+++ Task inputs +++

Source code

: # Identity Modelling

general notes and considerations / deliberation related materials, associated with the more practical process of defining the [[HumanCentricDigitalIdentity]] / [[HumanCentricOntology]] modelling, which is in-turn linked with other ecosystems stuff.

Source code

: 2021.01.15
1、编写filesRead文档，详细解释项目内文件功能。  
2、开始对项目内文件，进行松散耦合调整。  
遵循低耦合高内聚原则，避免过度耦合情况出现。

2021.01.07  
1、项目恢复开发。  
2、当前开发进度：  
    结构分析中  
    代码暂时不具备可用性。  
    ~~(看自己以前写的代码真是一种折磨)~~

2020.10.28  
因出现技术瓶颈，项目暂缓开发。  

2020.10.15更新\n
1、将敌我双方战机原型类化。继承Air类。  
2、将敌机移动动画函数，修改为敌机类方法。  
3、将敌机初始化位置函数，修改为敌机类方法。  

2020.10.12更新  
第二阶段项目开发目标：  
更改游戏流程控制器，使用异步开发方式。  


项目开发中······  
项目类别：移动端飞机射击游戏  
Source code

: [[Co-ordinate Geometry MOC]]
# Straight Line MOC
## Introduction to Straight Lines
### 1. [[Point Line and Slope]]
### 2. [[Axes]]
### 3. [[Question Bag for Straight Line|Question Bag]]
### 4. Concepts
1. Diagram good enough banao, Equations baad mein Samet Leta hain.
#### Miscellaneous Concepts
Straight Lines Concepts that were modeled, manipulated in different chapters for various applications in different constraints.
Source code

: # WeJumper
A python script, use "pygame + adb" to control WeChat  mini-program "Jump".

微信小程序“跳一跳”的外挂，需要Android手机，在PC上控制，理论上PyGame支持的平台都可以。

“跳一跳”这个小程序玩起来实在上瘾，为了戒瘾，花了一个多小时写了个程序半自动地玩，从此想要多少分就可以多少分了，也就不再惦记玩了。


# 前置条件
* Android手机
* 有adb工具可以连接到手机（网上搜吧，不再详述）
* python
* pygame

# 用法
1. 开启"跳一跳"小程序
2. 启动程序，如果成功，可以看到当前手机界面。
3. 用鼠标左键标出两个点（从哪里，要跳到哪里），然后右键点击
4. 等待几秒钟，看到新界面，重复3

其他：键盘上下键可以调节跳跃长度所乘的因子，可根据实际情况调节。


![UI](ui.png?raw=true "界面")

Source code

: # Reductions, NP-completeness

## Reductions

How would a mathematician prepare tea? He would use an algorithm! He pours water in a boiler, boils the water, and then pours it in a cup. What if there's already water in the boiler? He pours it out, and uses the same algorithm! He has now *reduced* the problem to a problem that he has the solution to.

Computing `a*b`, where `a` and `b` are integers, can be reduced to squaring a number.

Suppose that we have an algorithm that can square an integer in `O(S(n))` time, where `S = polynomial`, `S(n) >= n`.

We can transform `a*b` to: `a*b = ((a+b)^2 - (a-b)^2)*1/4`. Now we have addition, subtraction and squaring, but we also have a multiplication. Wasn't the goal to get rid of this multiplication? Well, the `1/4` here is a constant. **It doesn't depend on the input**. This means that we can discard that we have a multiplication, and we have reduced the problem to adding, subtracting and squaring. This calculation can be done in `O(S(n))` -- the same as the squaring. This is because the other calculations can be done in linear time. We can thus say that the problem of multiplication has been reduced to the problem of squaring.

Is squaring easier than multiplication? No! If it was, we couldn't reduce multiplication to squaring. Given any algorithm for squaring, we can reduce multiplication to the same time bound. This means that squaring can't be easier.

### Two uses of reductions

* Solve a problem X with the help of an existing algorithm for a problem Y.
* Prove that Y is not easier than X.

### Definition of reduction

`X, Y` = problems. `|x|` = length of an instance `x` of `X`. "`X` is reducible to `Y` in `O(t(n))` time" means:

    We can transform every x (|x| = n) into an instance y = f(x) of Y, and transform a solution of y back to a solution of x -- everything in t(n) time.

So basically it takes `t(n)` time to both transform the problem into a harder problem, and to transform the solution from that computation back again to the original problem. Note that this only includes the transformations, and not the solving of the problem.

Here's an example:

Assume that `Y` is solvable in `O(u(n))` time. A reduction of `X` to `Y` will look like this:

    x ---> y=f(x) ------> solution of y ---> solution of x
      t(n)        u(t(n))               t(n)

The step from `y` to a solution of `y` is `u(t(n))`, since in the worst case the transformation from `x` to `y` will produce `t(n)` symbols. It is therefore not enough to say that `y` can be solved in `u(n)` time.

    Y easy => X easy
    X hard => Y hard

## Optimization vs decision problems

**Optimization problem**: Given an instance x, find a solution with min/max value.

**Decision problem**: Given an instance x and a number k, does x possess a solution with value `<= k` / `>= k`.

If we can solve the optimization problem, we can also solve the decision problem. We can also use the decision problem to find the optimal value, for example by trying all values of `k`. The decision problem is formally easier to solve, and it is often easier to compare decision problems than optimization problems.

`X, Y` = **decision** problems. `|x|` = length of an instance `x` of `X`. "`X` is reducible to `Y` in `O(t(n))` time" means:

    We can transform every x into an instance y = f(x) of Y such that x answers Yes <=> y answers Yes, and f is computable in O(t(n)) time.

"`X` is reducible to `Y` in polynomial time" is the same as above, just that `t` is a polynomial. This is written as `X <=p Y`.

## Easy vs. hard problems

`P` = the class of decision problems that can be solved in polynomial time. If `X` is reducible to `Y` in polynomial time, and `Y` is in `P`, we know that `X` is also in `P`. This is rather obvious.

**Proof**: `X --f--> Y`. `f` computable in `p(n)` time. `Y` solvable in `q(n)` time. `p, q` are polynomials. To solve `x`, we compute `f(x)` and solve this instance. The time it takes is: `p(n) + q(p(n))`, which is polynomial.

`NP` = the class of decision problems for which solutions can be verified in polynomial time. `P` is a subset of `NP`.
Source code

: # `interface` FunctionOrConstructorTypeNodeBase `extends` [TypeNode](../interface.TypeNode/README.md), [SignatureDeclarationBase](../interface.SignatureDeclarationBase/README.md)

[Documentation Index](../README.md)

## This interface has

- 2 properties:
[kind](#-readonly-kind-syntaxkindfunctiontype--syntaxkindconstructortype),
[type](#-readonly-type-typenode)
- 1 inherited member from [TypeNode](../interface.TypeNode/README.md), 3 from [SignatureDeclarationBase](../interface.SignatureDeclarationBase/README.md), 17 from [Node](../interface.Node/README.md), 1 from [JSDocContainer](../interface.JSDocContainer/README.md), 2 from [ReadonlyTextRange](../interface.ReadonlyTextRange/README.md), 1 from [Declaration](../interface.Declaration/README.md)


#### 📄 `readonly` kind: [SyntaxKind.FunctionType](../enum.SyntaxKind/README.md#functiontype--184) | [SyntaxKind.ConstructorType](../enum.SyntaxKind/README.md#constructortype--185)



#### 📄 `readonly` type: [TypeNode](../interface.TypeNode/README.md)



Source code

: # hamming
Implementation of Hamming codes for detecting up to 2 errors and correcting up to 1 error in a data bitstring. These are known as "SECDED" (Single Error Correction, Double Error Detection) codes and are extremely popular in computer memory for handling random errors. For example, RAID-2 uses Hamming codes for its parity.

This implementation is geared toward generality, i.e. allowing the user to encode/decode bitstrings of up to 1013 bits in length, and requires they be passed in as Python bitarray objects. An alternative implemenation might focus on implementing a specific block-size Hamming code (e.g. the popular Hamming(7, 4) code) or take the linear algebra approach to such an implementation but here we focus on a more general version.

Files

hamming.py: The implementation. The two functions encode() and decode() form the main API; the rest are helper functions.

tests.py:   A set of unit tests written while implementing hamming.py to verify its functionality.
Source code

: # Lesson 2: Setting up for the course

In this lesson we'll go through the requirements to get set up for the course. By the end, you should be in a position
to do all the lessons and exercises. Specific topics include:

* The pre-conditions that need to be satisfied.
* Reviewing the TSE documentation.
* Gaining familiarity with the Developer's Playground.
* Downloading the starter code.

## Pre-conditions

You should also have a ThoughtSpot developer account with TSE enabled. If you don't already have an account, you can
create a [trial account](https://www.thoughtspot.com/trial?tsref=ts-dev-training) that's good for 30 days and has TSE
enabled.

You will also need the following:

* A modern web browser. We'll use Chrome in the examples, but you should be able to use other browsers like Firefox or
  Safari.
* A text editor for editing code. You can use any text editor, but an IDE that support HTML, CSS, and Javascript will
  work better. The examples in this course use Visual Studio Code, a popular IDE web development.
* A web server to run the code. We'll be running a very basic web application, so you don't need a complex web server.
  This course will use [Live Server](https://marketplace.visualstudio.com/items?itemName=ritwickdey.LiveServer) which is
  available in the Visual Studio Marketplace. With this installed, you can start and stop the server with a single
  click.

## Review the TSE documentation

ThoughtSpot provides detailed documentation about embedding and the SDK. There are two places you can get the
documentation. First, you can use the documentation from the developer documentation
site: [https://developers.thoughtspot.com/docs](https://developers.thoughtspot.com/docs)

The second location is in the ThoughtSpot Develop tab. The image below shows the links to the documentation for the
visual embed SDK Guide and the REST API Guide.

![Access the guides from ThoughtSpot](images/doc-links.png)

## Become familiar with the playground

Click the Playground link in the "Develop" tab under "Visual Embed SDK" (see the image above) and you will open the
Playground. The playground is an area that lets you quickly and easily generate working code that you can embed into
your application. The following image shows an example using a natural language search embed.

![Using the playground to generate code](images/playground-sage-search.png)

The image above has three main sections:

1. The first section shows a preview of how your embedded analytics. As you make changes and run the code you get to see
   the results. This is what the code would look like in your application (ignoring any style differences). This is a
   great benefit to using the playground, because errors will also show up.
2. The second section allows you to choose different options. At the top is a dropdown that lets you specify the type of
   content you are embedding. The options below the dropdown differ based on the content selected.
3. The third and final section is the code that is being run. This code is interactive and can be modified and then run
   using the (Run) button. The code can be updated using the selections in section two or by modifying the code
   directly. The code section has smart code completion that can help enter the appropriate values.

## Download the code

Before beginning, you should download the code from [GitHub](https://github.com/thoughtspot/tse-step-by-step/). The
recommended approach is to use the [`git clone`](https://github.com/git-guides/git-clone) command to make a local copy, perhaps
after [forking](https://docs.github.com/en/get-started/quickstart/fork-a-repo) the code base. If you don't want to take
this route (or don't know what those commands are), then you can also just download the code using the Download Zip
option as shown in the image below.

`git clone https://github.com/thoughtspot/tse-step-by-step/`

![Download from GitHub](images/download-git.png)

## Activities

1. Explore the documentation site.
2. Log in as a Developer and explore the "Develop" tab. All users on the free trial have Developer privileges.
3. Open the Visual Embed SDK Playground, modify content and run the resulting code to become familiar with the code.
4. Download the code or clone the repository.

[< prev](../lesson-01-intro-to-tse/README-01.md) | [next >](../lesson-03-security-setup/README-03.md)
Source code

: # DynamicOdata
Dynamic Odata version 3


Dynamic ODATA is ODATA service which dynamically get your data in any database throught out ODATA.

+++

- [Problem] Begin with the line that contains "using the (Run)" and end with the last line of the material above. Set down that range exactly.

- [Task response]
   using the (Run) button. The code can be updated using the selections in section two or by modifying the code
   directly. The code section has smart code completion that can help enter the appropriate values.

## Download the code

Before beginning, you should download the code from [GitHub](https://github.com/thoughtspot/tse-step-by-step/). The
recommended approach is to use the [`git clone`](https://github.com/git-guides/git-clone) command to make a local copy, perhaps
after [forking](https://docs.github.com/en/get-started/quickstart/fork-a-repo) the code base. If you don't want to take
this route (or don't know what those commands are), then you can also just download the code using the Download Zip
option as shown in the image below.

`git clone https://github.com/thoughtspot/tse-step-by-step/`

![Download from GitHub](images/download-git.png)

## Activities

1. Explore the documentation site.
2. Log in as a Developer and explore the "Develop" tab. All users on the free trial have Developer privileges.
3. Open the Visual Embed SDK Playground, modify content and run the resulting code to become familiar with the code.
4. Download the code or clone the repository.

[< prev](../lesson-01-intro-to-tse/README-01.md) | [next >](../lesson-03-security-setup/README-03.md)
Source code

: # DynamicOdata
Dynamic Odata version 3


Dynamic ODATA is ODATA service which dynamically get your data in any database throught out ODATA.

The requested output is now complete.